TO DO: Look through the lines below and extract each one that contains "keep".

Entries taken from a collection:
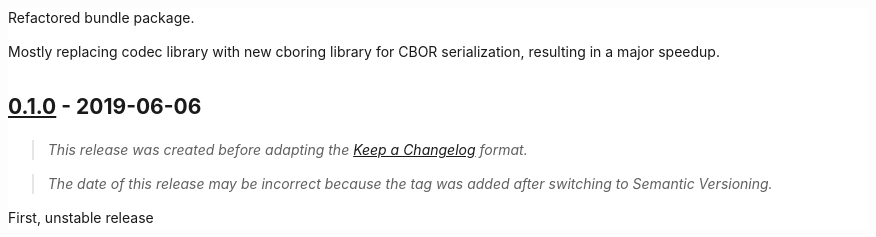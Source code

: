 Refactored bundle package.

Mostly replacing codec library with new cboring library for CBOR
serialization, resulting in a major speedup.


## [0.1.0] - 2019-06-06
> _This release was created before adapting the
> [Keep a Changelog][keep-a-changelog] format._

> _The date of this release may be incorrect because the tag was added
> after switching to Semantic Versioning._

First, unstable release


[keep-a-changelog]: https://keepachangelog.com/en/1.0.0/
[semantic-versioning]: https://semver.org/spec/v2.0.0.html

[0.1.0]: https://github.com/dtn7/dtn7-go/releases/tag/v0.1.0
[0.1.1]: https://github.com/dtn7/dtn7-go/compare/v0.1.0...v0.1.1
[0.2.0]: https://github.com/dtn7/dtn7-go/compare/v0.1.1...v0.2.0
[0.2.1]: https://github.com/dtn7/dtn7-go/compare/v0.2.0...v0.2.1
[0.3.0]: https://github.com/dtn7/dtn7-go/compare/v0.2.1...v0.3.0
[0.4.0]: https://github.com/dtn7/dtn7-go/compare/v0.3.0...v0.4.0
[0.5.0]: https://github.com/dtn7/dtn7-go/compare/v0.4.0...v0.5.0
[0.5.1]: https://github.com/dtn7/dtn7-go/compare/v0.5.0...v0.5.1
[0.5.2]: https://github.com/dtn7/dtn7-go/compare/v0.5.1...v0.5.2
[0.5.3]: https://github.com/dtn7/dtn7-go/compare/v0.5.2...v0.5.3
[0.5.4]: https://github.com/dtn7/dtn7-go/compare/v0.5.3...v0.5.4
[0.6.0]: https://github.com/dtn7/dtn7-go/compare/v0.5.4...v0.6.0
[0.6.1]: https://github.com/dtn7/dtn7-go/compare/v0.6.0...v0.6.1
[0.7.0]: https://github.com/dtn7/dtn7-go/compare/v0.6.1...v0.7.0
[0.7.1]: https://github.com/dtn7/dtn7-go/compare/v0.7.0...v0.7.1
[0.8.0]: https://github.com/dtn7/dtn7-go/compare/v0.7.1...v0.8.0
[0.9.0]: https://github.com/dtn7/dtn7-go/compare/v0.8.0...v0.9.0
[0.9.1]: https://github.com/dtn7/dtn7-go/compare/v0.9.0...v0.9.1
[Unreleased]: https://github.com/dtn7/dtn7-go/compare/v0.9.1...master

ANSWER TO THE EXERCISE:
> [Keep a Changelog][keep-a-changelog] format._
[keep-a-changelog]: https://keepachangelog.com/en/1.0.0/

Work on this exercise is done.